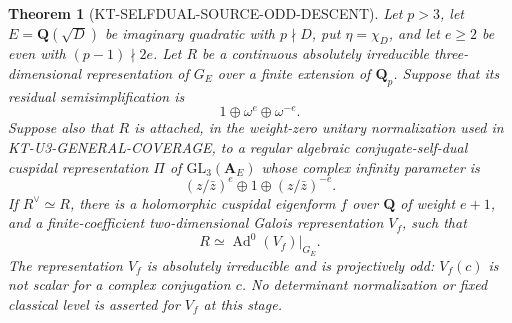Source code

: \documentclass[11pt,a4paper]{article}
\newtheorem{theorem}{Theorem}[section]
\theoremstyle{definition}
\begin{document}
\begin{theorem}[KT-SELFDUAL-SOURCE-ODD-DESCENT]
Let $p>3$, let $E=\mathbf Q(\sqrt D)$ be imaginary quadratic with
$p\nmid D$, put $\eta=\chi_D$, and let $e\ge2$ be even with
$(p-1)\nmid2e$.
Let $R$ be a continuous absolutely irreducible three-dimensional
representation of $G_E$ over a finite extension of $\mathbf Q_p$.
Suppose that its residual semisimplification is
\[
                  1\oplus\omega^e\oplus\omega^{-e}.       \tag{SD.1}
\]
Suppose also that $R$ is attached, in the weight-zero unitary
normalization used in KT-U3-GENERAL-COVERAGE, to a regular algebraic
conjugate-self-dual cuspidal representation $\Pi$ of
$\mathrm{GL}_3(\mathbf A_E)$ whose complex infinity parameter is
\[
                 (z/\bar z)^e\oplus1\oplus(z/\bar z)^{-e}.
                                                               \tag{SD.2}
\]
If $R^\vee\simeq R$, there is a holomorphic cuspidal eigenform $f$
over $\mathbf Q$ of weight $e+1$, and a finite-coefficient
two-dimensional Galois representation $V_f$, such that
\[
              R\simeq\operatorname{Ad}^0(V_f)|_{G_E}.     \tag{SD.3}
\]
The representation $V_f$ is absolutely irreducible and is
projectively odd: $V_f(c)$ is not scalar for a complex conjugation
$c$.  No determinant normalization or fixed classical level is
asserted for $V_f$ at this stage.
\end{theorem}
\end{document}
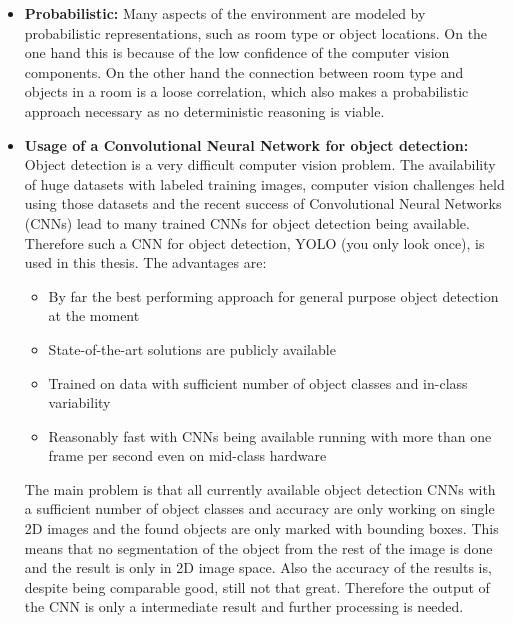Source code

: \begin{itemize}
 \item \textbf{Probabilistic:}\newline
 Many aspects of the environment are modeled by probabilistic representations, such as room type or object locations. On the one hand this is because of the low confidence of the computer vision components. On the other hand the connection between room type and objects in a room is a loose correlation, which also makes a probabilistic approach necessary as no deterministic reasoning is viable.
 \newline
 
 \item \textbf{Usage of a Convolutional Neural Network for object detection:} \newline
 Object detection is a very difficult computer vision problem. The availability of huge datasets with labeled training images, computer vision challenges held using those datasets and the recent success of Convolutional Neural Networks (CNNs) lead to many trained CNNs for object detection being available. Therefore such a CNN for object detection, YOLO (you only look once), is used in this thesis.\newline
 The advantages are:
 \begin{itemize}
  \item By far the best performing approach for general purpose object detection at the moment
  \item State-of-the-art solutions are publicly available
  \item Trained on data with sufficient number of object classes and in-class variability
  \item Reasonably fast with CNNs being available running with more than one frame per second even on mid-class hardware
 \end{itemize}
 The main problem is that all currently available object detection CNNs with a sufficient number of object classes and accuracy are only working on single 2D images and the found objects are only marked with bounding boxes. This means that no segmentation of the object from the rest of the image is done and the result is only in 2D image space. Also the accuracy of the results is, despite being comparable good, still not that great. Therefore the output of the CNN is only a intermediate result and further processing is needed.
 \newline
 

\end{itemize}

····················

*Task to carry out:*
All of the listing above has to be reproduced exactly, though without its images.

*Exercise answer:*
Source code

: \documentclass[11pt,a4paper]{article}
\newtheorem{theorem}{Theorem}[section]
\theoremstyle{definition}
\begin{document}
\begin{theorem}[KT-SELFDUAL-SOURCE-ODD-DESCENT]
Let $p>3$, let $E=\mathbf Q(\sqrt D)$ be imaginary quadratic with
$p\nmid D$, put $\eta=\chi_D$, and let $e\ge2$ be even with
$(p-1)\nmid2e$.
Let $R$ be a continuous absolutely irreducible three-dimensional
representation of $G_E$ over a finite extension of $\mathbf Q_p$.
Suppose that its residual semisimplification is
\[
                  1\oplus\omega^e\oplus\omega^{-e}.       \tag{SD.1}
\]
Suppose also that $R$ is attached, in the weight-zero unitary
normalization used in KT-U3-GENERAL-COVERAGE, to a regular algebraic
conjugate-self-dual cuspidal representation $\Pi$ of
$\mathrm{GL}_3(\mathbf A_E)$ whose complex infinity parameter is
\[
                 (z/\bar z)^e\oplus1\oplus(z/\bar z)^{-e}.
                                                               \tag{SD.2}
\]
If $R^\vee\simeq R$, there is a holomorphic cuspidal eigenform $f$
over $\mathbf Q$ of weight $e+1$, and a finite-coefficient
two-dimensional Galois representation $V_f$, such that
\[
              R\simeq\operatorname{Ad}^0(V_f)|_{G_E}.     \tag{SD.3}
\]
The representation $V_f$ is absolutely irreducible and is
projectively odd: $V_f(c)$ is not scalar for a complex conjugation
$c$.  No determinant normalization or fixed classical level is
asserted for $V_f$ at this stage.
\end{theorem}
\end{document}
Source code

: \begin{itemize}
 \item \textbf{Probabilistic:}\newline
 Many aspects of the environment are modeled by probabilistic representations, such as room type or object locations. On the one hand this is because of the low confidence of the computer vision components. On the other hand the connection between room type and objects in a room is a loose correlation, which also makes a probabilistic approach necessary as no deterministic reasoning is viable.
 \newline
 
 \item \textbf{Usage of a Convolutional Neural Network for object detection:} \newline
 Object detection is a very difficult computer vision problem. The availability of huge datasets with labeled training images, computer vision challenges held using those datasets and the recent success of Convolutional Neural Networks (CNNs) lead to many trained CNNs for object detection being available. Therefore such a CNN for object detection, YOLO (you only look once), is used in this thesis.\newline
 The advantages are:
 \begin{itemize}
  \item By far the best performing approach for general purpose object detection at the moment
  \item State-of-the-art solutions are publicly available
  \item Trained on data with sufficient number of object classes and in-class variability
  \item Reasonably fast with CNNs being available running with more than one frame per second even on mid-class hardware
 \end{itemize}
 The main problem is that all currently available object detection CNNs with a sufficient number of object classes and accuracy are only working on single 2D images and the found objects are only marked with bounding boxes. This means that no segmentation of the object from the rest of the image is done and the result is only in 2D image space. Also the accuracy of the results is, despite being comparable good, still not that great. Therefore the output of the CNN is only a intermediate result and further processing is needed.
 \newline
 

\end{itemize}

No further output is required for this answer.